__Work required__:
Omit the images, then output each of the records below exactly.

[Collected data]

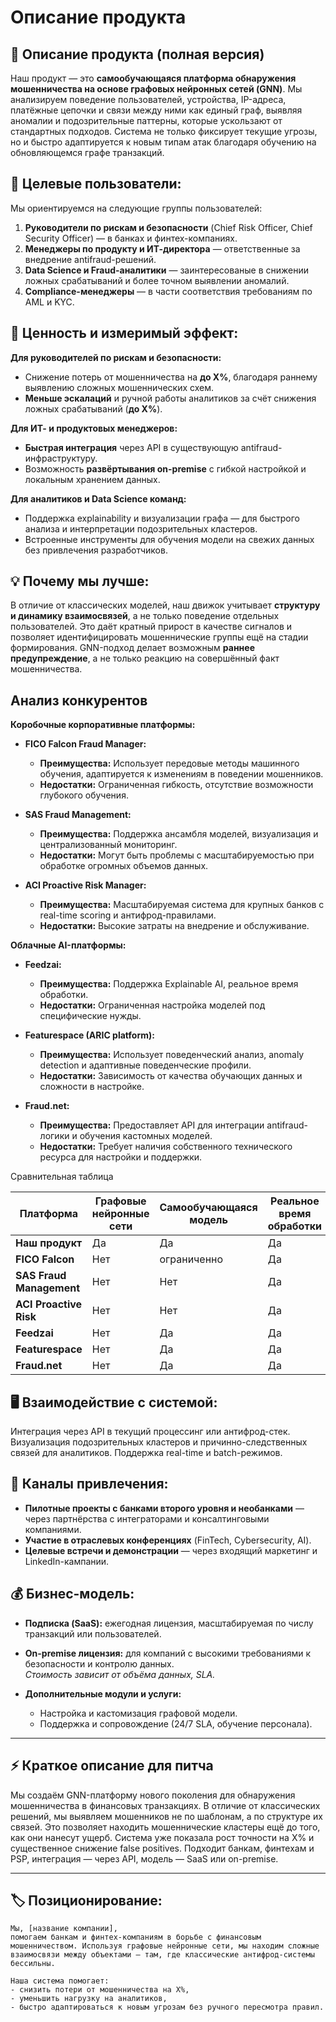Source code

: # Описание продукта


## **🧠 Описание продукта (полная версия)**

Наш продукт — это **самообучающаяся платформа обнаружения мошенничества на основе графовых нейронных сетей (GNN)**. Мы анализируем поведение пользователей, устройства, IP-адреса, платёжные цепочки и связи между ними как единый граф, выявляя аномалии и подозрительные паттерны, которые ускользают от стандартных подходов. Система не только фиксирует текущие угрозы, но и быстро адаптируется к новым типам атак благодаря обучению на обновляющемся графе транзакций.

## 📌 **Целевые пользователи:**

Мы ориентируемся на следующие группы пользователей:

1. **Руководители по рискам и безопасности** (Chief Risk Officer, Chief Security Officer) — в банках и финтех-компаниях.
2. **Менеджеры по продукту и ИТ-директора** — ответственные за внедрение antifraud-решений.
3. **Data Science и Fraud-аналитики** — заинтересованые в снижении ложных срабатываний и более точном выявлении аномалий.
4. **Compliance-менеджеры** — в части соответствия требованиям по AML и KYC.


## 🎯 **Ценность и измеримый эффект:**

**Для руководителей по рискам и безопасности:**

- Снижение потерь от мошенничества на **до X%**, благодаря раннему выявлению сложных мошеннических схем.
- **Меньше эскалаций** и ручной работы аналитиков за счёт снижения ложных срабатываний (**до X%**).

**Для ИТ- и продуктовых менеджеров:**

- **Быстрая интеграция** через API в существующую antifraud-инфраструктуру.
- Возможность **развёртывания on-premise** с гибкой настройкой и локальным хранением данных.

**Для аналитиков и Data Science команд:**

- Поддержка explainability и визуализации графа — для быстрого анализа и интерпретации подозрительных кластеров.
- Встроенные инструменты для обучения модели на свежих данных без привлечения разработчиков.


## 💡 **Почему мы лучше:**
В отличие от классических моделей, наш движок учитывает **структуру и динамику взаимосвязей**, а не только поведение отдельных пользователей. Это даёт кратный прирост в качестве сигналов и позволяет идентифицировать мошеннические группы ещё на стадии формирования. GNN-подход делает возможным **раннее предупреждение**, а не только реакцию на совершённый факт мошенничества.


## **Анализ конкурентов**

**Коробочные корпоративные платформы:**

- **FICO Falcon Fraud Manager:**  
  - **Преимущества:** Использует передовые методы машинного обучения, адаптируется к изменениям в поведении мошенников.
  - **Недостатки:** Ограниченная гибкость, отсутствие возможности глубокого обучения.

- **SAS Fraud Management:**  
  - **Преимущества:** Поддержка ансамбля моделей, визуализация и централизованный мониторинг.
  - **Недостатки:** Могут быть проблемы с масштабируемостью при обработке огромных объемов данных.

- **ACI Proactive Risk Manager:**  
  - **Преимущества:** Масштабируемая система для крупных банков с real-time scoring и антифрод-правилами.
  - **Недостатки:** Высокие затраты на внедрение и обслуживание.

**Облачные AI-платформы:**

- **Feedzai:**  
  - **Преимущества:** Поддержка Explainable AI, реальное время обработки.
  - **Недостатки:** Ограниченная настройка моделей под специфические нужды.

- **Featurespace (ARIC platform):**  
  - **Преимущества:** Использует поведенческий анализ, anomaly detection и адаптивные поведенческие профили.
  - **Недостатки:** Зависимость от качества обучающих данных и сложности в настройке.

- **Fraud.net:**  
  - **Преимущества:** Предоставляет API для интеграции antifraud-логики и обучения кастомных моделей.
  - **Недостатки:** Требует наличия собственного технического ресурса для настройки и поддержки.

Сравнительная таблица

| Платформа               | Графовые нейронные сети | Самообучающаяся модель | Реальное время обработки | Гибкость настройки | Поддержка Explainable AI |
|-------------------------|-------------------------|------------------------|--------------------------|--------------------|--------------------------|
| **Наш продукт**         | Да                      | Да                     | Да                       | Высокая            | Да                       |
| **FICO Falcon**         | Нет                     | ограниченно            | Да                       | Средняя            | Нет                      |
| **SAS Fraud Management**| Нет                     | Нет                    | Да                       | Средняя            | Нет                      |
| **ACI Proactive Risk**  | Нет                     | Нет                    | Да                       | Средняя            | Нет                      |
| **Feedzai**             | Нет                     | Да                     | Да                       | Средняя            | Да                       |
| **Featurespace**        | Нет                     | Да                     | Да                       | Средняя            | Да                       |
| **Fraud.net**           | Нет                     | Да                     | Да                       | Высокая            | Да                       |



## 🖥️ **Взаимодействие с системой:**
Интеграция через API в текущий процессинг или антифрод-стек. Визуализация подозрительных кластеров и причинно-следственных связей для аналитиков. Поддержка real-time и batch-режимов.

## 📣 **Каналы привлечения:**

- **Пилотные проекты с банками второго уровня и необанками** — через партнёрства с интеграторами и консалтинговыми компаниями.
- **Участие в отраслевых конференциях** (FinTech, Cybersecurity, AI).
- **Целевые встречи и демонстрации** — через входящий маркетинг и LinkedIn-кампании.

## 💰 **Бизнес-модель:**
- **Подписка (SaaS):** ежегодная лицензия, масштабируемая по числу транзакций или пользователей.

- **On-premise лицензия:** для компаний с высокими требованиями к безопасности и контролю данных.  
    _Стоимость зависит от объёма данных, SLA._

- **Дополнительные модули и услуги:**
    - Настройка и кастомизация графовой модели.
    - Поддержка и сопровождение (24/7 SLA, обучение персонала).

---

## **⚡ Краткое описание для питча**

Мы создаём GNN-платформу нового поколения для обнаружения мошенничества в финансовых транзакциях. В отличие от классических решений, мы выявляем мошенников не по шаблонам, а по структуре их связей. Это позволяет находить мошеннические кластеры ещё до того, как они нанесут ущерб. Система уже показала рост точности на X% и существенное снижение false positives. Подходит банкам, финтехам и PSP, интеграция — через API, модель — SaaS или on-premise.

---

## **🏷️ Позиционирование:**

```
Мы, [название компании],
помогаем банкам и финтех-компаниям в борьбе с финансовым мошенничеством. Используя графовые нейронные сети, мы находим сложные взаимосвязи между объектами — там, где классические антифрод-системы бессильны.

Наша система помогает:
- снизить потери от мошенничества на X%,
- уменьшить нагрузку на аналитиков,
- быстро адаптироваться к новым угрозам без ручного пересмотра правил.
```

__Result of the task__:
Source code

: # Описание продукта


## **🧠 Описание продукта (полная версия)**

Наш продукт — это **самообучающаяся платформа обнаружения мошенничества на основе графовых нейронных сетей (GNN)**. Мы анализируем поведение пользователей, устройства, IP-адреса, платёжные цепочки и связи между ними как единый граф, выявляя аномалии и подозрительные паттерны, которые ускользают от стандартных подходов. Система не только фиксирует текущие угрозы, но и быстро адаптируется к новым типам атак благодаря обучению на обновляющемся графе транзакций.

## 📌 **Целевые пользователи:**

Мы ориентируемся на следующие группы пользователей:

1. **Руководители по рискам и безопасности** (Chief Risk Officer, Chief Security Officer) — в банках и финтех-компаниях.
2. **Менеджеры по продукту и ИТ-директора** — ответственные за внедрение antifraud-решений.
3. **Data Science и Fraud-аналитики** — заинтересованые в снижении ложных срабатываний и более точном выявлении аномалий.
4. **Compliance-менеджеры** — в части соответствия требованиям по AML и KYC.


## 🎯 **Ценность и измеримый эффект:**

**Для руководителей по рискам и безопасности:**

- Снижение потерь от мошенничества на **до X%**, благодаря раннему выявлению сложных мошеннических схем.
- **Меньше эскалаций** и ручной работы аналитиков за счёт снижения ложных срабатываний (**до X%**).

**Для ИТ- и продуктовых менеджеров:**

- **Быстрая интеграция** через API в существующую antifraud-инфраструктуру.
- Возможность **развёртывания on-premise** с гибкой настройкой и локальным хранением данных.

**Для аналитиков и Data Science команд:**

- Поддержка explainability и визуализации графа — для быстрого анализа и интерпретации подозрительных кластеров.
- Встроенные инструменты для обучения модели на свежих данных без привлечения разработчиков.


## 💡 **Почему мы лучше:**
В отличие от классических моделей, наш движок учитывает **структуру и динамику взаимосвязей**, а не только поведение отдельных пользователей. Это даёт кратный прирост в качестве сигналов и позволяет идентифицировать мошеннические группы ещё на стадии формирования. GNN-подход делает возможным **раннее предупреждение**, а не только реакцию на совершённый факт мошенничества.


## **Анализ конкурентов**

**Коробочные корпоративные платформы:**

- **FICO Falcon Fraud Manager:**  
  - **Преимущества:** Использует передовые методы машинного обучения, адаптируется к изменениям в поведении мошенников.
  - **Недостатки:** Ограниченная гибкость, отсутствие возможности глубокого обучения.

- **SAS Fraud Management:**  
  - **Преимущества:** Поддержка ансамбля моделей, визуализация и централизованный мониторинг.
  - **Недостатки:** Могут быть проблемы с масштабируемостью при обработке огромных объемов данных.

- **ACI Proactive Risk Manager:**  
  - **Преимущества:** Масштабируемая система для крупных банков с real-time scoring и антифрод-правилами.
  - **Недостатки:** Высокие затраты на внедрение и обслуживание.

**Облачные AI-платформы:**

- **Feedzai:**  
  - **Преимущества:** Поддержка Explainable AI, реальное время обработки.
  - **Недостатки:** Ограниченная настройка моделей под специфические нужды.

- **Featurespace (ARIC platform):**  
  - **Преимущества:** Использует поведенческий анализ, anomaly detection и адаптивные поведенческие профили.
  - **Недостатки:** Зависимость от качества обучающих данных и сложности в настройке.

- **Fraud.net:**  
  - **Преимущества:** Предоставляет API для интеграции antifraud-логики и обучения кастомных моделей.
  - **Недостатки:** Требует наличия собственного технического ресурса для настройки и поддержки.

Сравнительная таблица

| Платформа               | Графовые нейронные сети | Самообучающаяся модель | Реальное время обработки | Гибкость настройки | Поддержка Explainable AI |
|-------------------------|-------------------------|------------------------|--------------------------|--------------------|--------------------------|
| **Наш продукт**         | Да                      | Да                     | Да                       | Высокая            | Да                       |
| **FICO Falcon**         | Нет                     | ограниченно            | Да                       | Средняя            | Нет                      |
| **SAS Fraud Management**| Нет                     | Нет                    | Да                       | Средняя            | Нет                      |
| **ACI Proactive Risk**  | Нет                     | Нет                    | Да                       | Средняя            | Нет                      |
| **Feedzai**             | Нет                     | Да                     | Да                       | Средняя            | Да                       |
| **Featurespace**        | Нет                     | Да                     | Да                       | Средняя            | Да                       |
| **Fraud.net**           | Нет                     | Да                     | Да                       | Высокая            | Да                       |



## 🖥️ **Взаимодействие с системой:**
Интеграция через API в текущий процессинг или антифрод-стек. Визуализация подозрительных кластеров и причинно-следственных связей для аналитиков. Поддержка real-time и batch-режимов.

## 📣 **Каналы привлечения:**

- **Пилотные проекты с банками второго уровня и необанками** — через партнёрства с интеграторами и консалтинговыми компаниями.
- **Участие в отраслевых конференциях** (FinTech, Cybersecurity, AI).
- **Целевые встречи и демонстрации** — через входящий маркетинг и LinkedIn-кампании.

## 💰 **Бизнес-модель:**
- **Подписка (SaaS):** ежегодная лицензия, масштабируемая по числу транзакций или пользователей.

- **On-premise лицензия:** для компаний с высокими требованиями к безопасности и контролю данных.  
    _Стоимость зависит от объёма данных, SLA._

- **Дополнительные модули и услуги:**
    - Настройка и кастомизация графовой модели.
    - Поддержка и сопровождение (24/7 SLA, обучение персонала).

---

## **⚡ Краткое описание для питча**

Мы создаём GNN-платформу нового поколения для обнаружения мошенничества в финансовых транзакциях. В отличие от классических решений, мы выявляем мошенников не по шаблонам, а по структуре их связей. Это позволяет находить мошеннические кластеры ещё до того, как они нанесут ущерб. Система уже показала рост точности на X% и существенное снижение false positives. Подходит банкам, финтехам и PSP, интеграция — через API, модель — SaaS или on-premise.

---

## **🏷️ Позиционирование:**

```
Мы, [название компании],
помогаем банкам и финтех-компаниям в борьбе с финансовым мошенничеством. Используя графовые нейронные сети, мы находим сложные взаимосвязи между объектами — там, где классические антифрод-системы бессильны.

Наша система помогает:
- снизить потери от мошенничества на X%,
- уменьшить нагрузку на аналитиков,
- быстро адаптироваться к новым угрозам без ручного пересмотра правил.
```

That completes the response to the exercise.